+++ RECORDS

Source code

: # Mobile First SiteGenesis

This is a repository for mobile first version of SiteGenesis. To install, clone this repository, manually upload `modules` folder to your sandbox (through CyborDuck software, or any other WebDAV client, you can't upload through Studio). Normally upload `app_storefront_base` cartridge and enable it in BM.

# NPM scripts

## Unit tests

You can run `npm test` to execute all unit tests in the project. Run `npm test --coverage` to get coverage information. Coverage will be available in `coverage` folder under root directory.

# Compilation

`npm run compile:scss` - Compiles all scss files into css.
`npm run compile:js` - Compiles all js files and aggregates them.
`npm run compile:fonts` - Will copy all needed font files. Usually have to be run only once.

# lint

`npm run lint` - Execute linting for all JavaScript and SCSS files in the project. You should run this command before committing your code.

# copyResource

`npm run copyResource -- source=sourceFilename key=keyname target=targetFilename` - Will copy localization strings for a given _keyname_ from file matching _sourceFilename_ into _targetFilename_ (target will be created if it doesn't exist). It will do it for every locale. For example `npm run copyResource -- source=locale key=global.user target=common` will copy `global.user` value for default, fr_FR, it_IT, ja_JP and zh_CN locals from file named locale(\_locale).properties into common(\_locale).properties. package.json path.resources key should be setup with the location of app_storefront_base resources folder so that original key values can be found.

++++++

All of the data above is to be given again, word for word.

Source code

: # Mobile First SiteGenesis

This is a repository for mobile first version of SiteGenesis. To install, clone this repository, manually upload `modules` folder to your sandbox (through CyborDuck software, or any other WebDAV client, you can't upload through Studio). Normally upload `app_storefront_base` cartridge and enable it in BM.

# NPM scripts

## Unit tests

You can run `npm test` to execute all unit tests in the project. Run `npm test --coverage` to get coverage information. Coverage will be available in `coverage` folder under root directory.

# Compilation

`npm run compile:scss` - Compiles all scss files into css.
`npm run compile:js` - Compiles all js files and aggregates them.
`npm run compile:fonts` - Will copy all needed font files. Usually have to be run only once.

# lint

`npm run lint` - Execute linting for all JavaScript and SCSS files in the project. You should run this command before committing your code.

# copyResource

`npm run copyResource -- source=sourceFilename key=keyname target=targetFilename` - Will copy localization strings for a given _keyname_ from file matching _sourceFilename_ into _targetFilename_ (target will be created if it doesn't exist). It will do it for every locale. For example `npm run copyResource -- source=locale key=global.user target=common` will copy `global.user` value for default, fr_FR, it_IT, ja_JP and zh_CN locals from file named locale(\_locale).properties into common(\_locale).properties. package.json path.resources key should be setup with the location of app_storefront_base resources folder so that original key values can be found.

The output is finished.